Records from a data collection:
◆ ◆ ◆ ◆
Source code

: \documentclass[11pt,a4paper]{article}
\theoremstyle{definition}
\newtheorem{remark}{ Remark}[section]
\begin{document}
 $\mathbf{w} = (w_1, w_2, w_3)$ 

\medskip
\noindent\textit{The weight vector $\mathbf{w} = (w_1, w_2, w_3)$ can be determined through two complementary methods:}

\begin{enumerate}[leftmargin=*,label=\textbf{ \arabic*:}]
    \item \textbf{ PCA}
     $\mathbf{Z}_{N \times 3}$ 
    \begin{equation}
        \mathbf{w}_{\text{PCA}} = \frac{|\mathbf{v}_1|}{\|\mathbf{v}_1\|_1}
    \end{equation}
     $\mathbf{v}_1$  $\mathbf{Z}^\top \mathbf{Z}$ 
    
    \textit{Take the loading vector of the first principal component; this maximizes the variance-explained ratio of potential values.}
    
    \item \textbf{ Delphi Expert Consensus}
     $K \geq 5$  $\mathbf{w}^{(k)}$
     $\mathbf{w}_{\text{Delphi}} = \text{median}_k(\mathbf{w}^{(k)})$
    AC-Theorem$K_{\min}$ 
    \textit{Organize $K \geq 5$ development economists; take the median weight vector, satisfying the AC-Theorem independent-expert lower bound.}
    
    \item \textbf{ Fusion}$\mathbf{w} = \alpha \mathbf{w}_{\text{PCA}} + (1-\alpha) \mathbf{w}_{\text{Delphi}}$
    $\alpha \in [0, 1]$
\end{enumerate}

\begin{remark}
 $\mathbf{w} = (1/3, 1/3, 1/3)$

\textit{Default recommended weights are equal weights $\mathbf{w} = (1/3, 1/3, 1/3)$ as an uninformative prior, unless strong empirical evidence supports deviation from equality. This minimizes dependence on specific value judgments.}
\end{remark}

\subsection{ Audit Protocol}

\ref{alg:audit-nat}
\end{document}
◆ ◆ ◆ ◆
__GOAL OF THE EXERCISE__: The reply should contain all of the entries exactly as shown above.

__ANSWER BOX__:
Source code

: \documentclass[11pt,a4paper]{article}
\theoremstyle{definition}
\newtheorem{remark}{ Remark}[section]
\begin{document}
 $\mathbf{w} = (w_1, w_2, w_3)$ 

\medskip
\noindent\textit{The weight vector $\mathbf{w} = (w_1, w_2, w_3)$ can be determined through two complementary methods:}

\begin{enumerate}[leftmargin=*,label=\textbf{ \arabic*:}]
    \item \textbf{ PCA}
     $\mathbf{Z}_{N \times 3}$ 
    \begin{equation}
        \mathbf{w}_{\text{PCA}} = \frac{|\mathbf{v}_1|}{\|\mathbf{v}_1\|_1}
    \end{equation}
     $\mathbf{v}_1$  $\mathbf{Z}^\top \mathbf{Z}$ 
    
    \textit{Take the loading vector of the first principal component; this maximizes the variance-explained ratio of potential values.}
    
    \item \textbf{ Delphi Expert Consensus}
     $K \geq 5$  $\mathbf{w}^{(k)}$
     $\mathbf{w}_{\text{Delphi}} = \text{median}_k(\mathbf{w}^{(k)})$
    AC-Theorem$K_{\min}$ 
    \textit{Organize $K \geq 5$ development economists; take the median weight vector, satisfying the AC-Theorem independent-expert lower bound.}
    
    \item \textbf{ Fusion}$\mathbf{w} = \alpha \mathbf{w}_{\text{PCA}} + (1-\alpha) \mathbf{w}_{\text{Delphi}}$
    $\alpha \in [0, 1]$
\end{enumerate}

\begin{remark}
 $\mathbf{w} = (1/3, 1/3, 1/3)$

\textit{Default recommended weights are equal weights $\mathbf{w} = (1/3, 1/3, 1/3)$ as an uninformative prior, unless strong empirical evidence supports deviation from equality. This minimizes dependence on specific value judgments.}
\end{remark}

\subsection{ Audit Protocol}

\ref{alg:audit-nat}
\end{document}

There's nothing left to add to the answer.